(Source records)

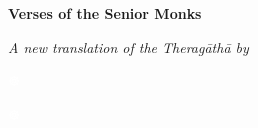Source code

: \documentclass{article}
\begin{document}
\begin{minipage}[c][7in]{0.457in}
\centering
{}
\end{minipage}
\begin{minipage}[c][7in]{6.125in}

\begin{center}
\vfill

\huge\textbf{Verses of the Senior Monks}

\vfill

\large\textit{A new translation of the Theragāthā by}

\bigskip

\lowercase{}

\vfill
\end{center}


\end{minipage}
\fboxsep=0pt%
\colorbox{dark-pastel-green}{\parbox[c][1.125in][c]{1\textwidth}{%
\begin{minipage}[c][1.125in]{6.125in}
\centering \fboxrule=4pt%
\vspace{0.125in}
\end{minipage}\begin{minipage}[c][1.125in]{0.457in}
\centering \textcolor{white}{\Huge ☸}\vspace{0.125in}
\end{minipage}\begin{minipage}[c][1.125in]{6.125in}
\centering \textcolor{white}{\fontsize{40}{40}\selectfont ☸}\vspace{0.125in}
\end{minipage}
\endtabular}}%
\end{document}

_What is being asked_
Find the lines above that hold "vspace", then copy each of them.

_Finished exercise_
\vspace{0.125in}
\centering \textcolor{white}{\Huge ☸}\vspace{0.125in}
\centering \textcolor{white}{\fontsize{40}{40}\selectfont ☸}\vspace{0.125in}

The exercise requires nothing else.